• [What the task requires] Each line of the data below should be repeated exactly.

== Segment start ==

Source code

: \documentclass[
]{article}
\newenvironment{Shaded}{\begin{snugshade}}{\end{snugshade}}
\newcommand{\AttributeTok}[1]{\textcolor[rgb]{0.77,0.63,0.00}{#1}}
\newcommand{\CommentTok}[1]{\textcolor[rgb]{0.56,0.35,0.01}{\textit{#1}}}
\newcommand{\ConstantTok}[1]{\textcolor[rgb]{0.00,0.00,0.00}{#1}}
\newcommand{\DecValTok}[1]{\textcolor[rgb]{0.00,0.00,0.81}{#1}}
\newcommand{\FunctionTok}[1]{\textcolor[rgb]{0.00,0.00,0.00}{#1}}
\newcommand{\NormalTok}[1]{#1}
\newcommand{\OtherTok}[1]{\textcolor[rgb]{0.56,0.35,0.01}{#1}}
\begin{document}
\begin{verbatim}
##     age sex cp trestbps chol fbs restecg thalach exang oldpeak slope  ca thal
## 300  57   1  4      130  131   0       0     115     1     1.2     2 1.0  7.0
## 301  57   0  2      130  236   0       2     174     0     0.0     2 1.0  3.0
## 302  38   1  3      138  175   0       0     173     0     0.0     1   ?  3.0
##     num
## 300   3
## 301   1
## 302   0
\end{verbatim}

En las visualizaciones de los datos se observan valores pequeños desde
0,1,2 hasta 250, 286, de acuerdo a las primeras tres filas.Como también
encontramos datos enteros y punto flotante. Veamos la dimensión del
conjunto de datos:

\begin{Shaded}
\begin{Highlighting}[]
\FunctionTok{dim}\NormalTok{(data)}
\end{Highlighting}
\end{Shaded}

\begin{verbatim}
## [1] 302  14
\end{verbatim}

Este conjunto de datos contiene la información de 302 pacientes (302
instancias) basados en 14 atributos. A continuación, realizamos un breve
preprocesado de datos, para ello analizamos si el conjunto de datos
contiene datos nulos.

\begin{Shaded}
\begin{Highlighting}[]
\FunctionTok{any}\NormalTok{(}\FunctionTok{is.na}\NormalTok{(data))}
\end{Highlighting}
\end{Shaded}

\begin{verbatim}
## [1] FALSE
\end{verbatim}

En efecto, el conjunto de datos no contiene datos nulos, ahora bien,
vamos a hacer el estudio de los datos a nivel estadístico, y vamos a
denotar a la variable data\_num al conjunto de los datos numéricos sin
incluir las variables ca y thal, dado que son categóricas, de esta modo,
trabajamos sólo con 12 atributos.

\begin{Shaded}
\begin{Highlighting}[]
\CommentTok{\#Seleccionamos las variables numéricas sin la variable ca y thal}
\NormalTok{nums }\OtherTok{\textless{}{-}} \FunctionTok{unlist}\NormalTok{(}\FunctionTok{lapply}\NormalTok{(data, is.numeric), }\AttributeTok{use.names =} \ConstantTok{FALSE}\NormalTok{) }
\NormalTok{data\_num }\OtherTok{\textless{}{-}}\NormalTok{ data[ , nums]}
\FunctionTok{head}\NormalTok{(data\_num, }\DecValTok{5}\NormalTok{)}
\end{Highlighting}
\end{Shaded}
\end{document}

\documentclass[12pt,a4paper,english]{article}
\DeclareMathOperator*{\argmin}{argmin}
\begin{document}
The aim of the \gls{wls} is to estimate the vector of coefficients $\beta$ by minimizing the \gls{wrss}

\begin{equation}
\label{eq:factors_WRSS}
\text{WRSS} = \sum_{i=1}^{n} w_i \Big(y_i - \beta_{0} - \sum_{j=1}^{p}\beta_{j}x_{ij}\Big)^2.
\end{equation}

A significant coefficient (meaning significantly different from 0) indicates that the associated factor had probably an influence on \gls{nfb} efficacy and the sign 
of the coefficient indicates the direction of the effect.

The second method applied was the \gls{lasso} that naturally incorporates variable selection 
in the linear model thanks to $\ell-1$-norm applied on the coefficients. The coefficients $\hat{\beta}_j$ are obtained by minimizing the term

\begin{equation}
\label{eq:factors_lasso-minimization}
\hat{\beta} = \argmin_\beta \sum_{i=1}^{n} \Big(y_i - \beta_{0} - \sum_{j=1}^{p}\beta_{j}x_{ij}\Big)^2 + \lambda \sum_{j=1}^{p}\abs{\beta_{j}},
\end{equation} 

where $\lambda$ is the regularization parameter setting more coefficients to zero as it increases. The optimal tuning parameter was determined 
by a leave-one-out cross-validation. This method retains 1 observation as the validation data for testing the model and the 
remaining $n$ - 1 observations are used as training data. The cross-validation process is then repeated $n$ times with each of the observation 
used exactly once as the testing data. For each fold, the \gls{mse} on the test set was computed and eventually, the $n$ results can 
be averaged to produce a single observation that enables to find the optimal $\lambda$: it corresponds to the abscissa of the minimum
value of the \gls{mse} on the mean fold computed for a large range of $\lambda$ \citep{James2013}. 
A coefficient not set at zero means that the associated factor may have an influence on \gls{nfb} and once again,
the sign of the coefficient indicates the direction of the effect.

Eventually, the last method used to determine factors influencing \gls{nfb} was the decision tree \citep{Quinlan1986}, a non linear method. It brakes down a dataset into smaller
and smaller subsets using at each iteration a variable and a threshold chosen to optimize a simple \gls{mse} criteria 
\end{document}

== Segment end ==

• [Answer to this problem]
Source code

: \documentclass[
]{article}
\newenvironment{Shaded}{\begin{snugshade}}{\end{snugshade}}
\newcommand{\AttributeTok}[1]{\textcolor[rgb]{0.77,0.63,0.00}{#1}}
\newcommand{\CommentTok}[1]{\textcolor[rgb]{0.56,0.35,0.01}{\textit{#1}}}
\newcommand{\ConstantTok}[1]{\textcolor[rgb]{0.00,0.00,0.00}{#1}}
\newcommand{\DecValTok}[1]{\textcolor[rgb]{0.00,0.00,0.81}{#1}}
\newcommand{\FunctionTok}[1]{\textcolor[rgb]{0.00,0.00,0.00}{#1}}
\newcommand{\NormalTok}[1]{#1}
\newcommand{\OtherTok}[1]{\textcolor[rgb]{0.56,0.35,0.01}{#1}}
\begin{document}
\begin{verbatim}
##     age sex cp trestbps chol fbs restecg thalach exang oldpeak slope  ca thal
## 300  57   1  4      130  131   0       0     115     1     1.2     2 1.0  7.0
## 301  57   0  2      130  236   0       2     174     0     0.0     2 1.0  3.0
## 302  38   1  3      138  175   0       0     173     0     0.0     1   ?  3.0
##     num
## 300   3
## 301   1
## 302   0
\end{verbatim}

En las visualizaciones de los datos se observan valores pequeños desde
0,1,2 hasta 250, 286, de acuerdo a las primeras tres filas.Como también
encontramos datos enteros y punto flotante. Veamos la dimensión del
conjunto de datos:

\begin{Shaded}
\begin{Highlighting}[]
\FunctionTok{dim}\NormalTok{(data)}
\end{Highlighting}
\end{Shaded}

\begin{verbatim}
## [1] 302  14
\end{verbatim}

Este conjunto de datos contiene la información de 302 pacientes (302
instancias) basados en 14 atributos. A continuación, realizamos un breve
preprocesado de datos, para ello analizamos si el conjunto de datos
contiene datos nulos.

\begin{Shaded}
\begin{Highlighting}[]
\FunctionTok{any}\NormalTok{(}\FunctionTok{is.na}\NormalTok{(data))}
\end{Highlighting}
\end{Shaded}

\begin{verbatim}
## [1] FALSE
\end{verbatim}

En efecto, el conjunto de datos no contiene datos nulos, ahora bien,
vamos a hacer el estudio de los datos a nivel estadístico, y vamos a
denotar a la variable data\_num al conjunto de los datos numéricos sin
incluir las variables ca y thal, dado que son categóricas, de esta modo,
trabajamos sólo con 12 atributos.

\begin{Shaded}
\begin{Highlighting}[]
\CommentTok{\#Seleccionamos las variables numéricas sin la variable ca y thal}
\NormalTok{nums }\OtherTok{\textless{}{-}} \FunctionTok{unlist}\NormalTok{(}\FunctionTok{lapply}\NormalTok{(data, is.numeric), }\AttributeTok{use.names =} \ConstantTok{FALSE}\NormalTok{) }
\NormalTok{data\_num }\OtherTok{\textless{}{-}}\NormalTok{ data[ , nums]}
\FunctionTok{head}\NormalTok{(data\_num, }\DecValTok{5}\NormalTok{)}
\end{Highlighting}
\end{Shaded}
\end{document}

\documentclass[12pt,a4paper,english]{article}
\DeclareMathOperator*{\argmin}{argmin}
\begin{document}
The aim of the \gls{wls} is to estimate the vector of coefficients $\beta$ by minimizing the \gls{wrss}

\begin{equation}
\label{eq:factors_WRSS}
\text{WRSS} = \sum_{i=1}^{n} w_i \Big(y_i - \beta_{0} - \sum_{j=1}^{p}\beta_{j}x_{ij}\Big)^2.
\end{equation}

A significant coefficient (meaning significantly different from 0) indicates that the associated factor had probably an influence on \gls{nfb} efficacy and the sign 
of the coefficient indicates the direction of the effect.

The second method applied was the \gls{lasso} that naturally incorporates variable selection 
in the linear model thanks to $\ell-1$-norm applied on the coefficients. The coefficients $\hat{\beta}_j$ are obtained by minimizing the term

\begin{equation}
\label{eq:factors_lasso-minimization}
\hat{\beta} = \argmin_\beta \sum_{i=1}^{n} \Big(y_i - \beta_{0} - \sum_{j=1}^{p}\beta_{j}x_{ij}\Big)^2 + \lambda \sum_{j=1}^{p}\abs{\beta_{j}},
\end{equation} 

where $\lambda$ is the regularization parameter setting more coefficients to zero as it increases. The optimal tuning parameter was determined 
by a leave-one-out cross-validation. This method retains 1 observation as the validation data for testing the model and the 
remaining $n$ - 1 observations are used as training data. The cross-validation process is then repeated $n$ times with each of the observation 
used exactly once as the testing data. For each fold, the \gls{mse} on the test set was computed and eventually, the $n$ results can 
be averaged to produce a single observation that enables to find the optimal $\lambda$: it corresponds to the abscissa of the minimum
value of the \gls{mse} on the mean fold computed for a large range of $\lambda$ \citep{James2013}. 
A coefficient not set at zero means that the associated factor may have an influence on \gls{nfb} and once again,
the sign of the coefficient indicates the direction of the effect.

Eventually, the last method used to determine factors influencing \gls{nfb} was the decision tree \citep{Quinlan1986}, a non linear method. It brakes down a dataset into smaller
and smaller subsets using at each iteration a variable and a threshold chosen to optimize a simple \gls{mse} criteria 
\end{document}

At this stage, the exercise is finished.